Colin’s little voice is guttural but not very loud. It takes all his effort to talk over the trach, and he still hasn’t recovered the strength of voice that he had before the last surgery. Presumably, the right vocal cord is still paralyzed or mostly so, but the left works well and helps him get the job done.

Mom. Colin, I’m sleeping.

Mom. Colin, it’s sleeping time.

Mom.

I managed to get up and turn on the TV, get a DVD running. Fortunately, he likes Pingu and didn’t seem to mind the infinite loop that got us through to his radiation time when I finally got up myself. The visit to the hospital wasn’t very restful, as I ended up getting up to suction him several times  a night, waking to the sound of him virtually drowning in secretions.

The nurses had no way of telling what was happening because Colin wasn’t desatting (oxygen levels decreasing in the blood) enough to set off the alarm. With copious thin secretions, he was getting adequate air, but he was still too exhausted to cough himself free. Under normal circumstances, he both swallows secretions better and coughs out what he does aspirate, but pure fatigue got the better of him.

Good Morning!

However, things started looking up after his two-day nap. He returned from a very long post-sedation period asleep on the stretcher giving everybody concerns, but proceeded to wake up and not nap until the evening. On Saturday morning, comfortable that he really was on the mend, we came back to Target House to a bright and warm day.
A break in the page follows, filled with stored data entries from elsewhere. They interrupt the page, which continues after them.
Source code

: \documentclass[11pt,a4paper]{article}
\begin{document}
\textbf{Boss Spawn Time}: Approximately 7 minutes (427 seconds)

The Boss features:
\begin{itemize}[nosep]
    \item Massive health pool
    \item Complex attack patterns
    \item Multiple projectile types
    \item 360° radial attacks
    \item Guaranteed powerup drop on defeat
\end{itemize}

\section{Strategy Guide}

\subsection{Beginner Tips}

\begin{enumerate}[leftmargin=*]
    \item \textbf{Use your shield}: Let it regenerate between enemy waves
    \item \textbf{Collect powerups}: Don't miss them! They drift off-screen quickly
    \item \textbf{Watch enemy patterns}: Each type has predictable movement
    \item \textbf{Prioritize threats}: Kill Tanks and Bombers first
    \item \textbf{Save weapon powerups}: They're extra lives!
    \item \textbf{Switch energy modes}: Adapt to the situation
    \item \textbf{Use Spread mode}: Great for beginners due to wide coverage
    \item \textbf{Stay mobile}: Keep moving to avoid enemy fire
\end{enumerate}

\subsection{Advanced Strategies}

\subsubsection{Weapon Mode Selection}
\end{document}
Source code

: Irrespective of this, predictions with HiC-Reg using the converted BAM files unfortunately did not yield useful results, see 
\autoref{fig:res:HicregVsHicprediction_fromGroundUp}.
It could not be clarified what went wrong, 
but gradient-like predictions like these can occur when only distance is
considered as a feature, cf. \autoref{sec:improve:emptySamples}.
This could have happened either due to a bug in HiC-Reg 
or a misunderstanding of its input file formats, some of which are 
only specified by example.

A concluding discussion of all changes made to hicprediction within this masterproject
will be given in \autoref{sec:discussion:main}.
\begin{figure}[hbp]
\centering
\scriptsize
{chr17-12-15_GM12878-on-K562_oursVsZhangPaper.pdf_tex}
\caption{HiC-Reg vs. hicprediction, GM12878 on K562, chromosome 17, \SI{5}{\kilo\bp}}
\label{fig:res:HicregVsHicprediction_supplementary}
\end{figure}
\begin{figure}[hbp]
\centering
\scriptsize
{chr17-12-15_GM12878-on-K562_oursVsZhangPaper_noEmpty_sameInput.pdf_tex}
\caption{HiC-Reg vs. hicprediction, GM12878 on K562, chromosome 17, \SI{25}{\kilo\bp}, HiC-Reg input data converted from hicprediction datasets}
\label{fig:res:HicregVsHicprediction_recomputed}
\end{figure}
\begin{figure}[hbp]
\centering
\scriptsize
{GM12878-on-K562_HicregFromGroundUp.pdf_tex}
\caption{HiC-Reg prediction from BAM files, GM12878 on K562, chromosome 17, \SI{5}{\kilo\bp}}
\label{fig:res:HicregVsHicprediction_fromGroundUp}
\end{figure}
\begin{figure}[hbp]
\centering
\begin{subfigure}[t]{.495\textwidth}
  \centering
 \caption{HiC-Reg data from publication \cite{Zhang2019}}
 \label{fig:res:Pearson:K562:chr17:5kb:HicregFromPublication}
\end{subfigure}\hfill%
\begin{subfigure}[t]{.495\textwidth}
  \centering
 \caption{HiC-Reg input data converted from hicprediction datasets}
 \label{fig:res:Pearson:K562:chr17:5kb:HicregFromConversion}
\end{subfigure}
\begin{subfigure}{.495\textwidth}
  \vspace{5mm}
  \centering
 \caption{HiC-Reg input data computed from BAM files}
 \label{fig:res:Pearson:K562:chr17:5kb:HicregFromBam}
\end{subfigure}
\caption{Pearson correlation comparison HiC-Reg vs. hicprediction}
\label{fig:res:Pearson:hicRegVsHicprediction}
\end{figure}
Since then, Colin has improved steadily, even through another full week of radiation. The only specters that followed us out of the hospital were diarrhea and an outbreak of strange bumps on his left foot, leg, and hand. Both were presumably from the antibiotics, which we were able to discontinue early, since Dr. DeWire opined that he never actually contracted pneumonia (go tell the resident that!).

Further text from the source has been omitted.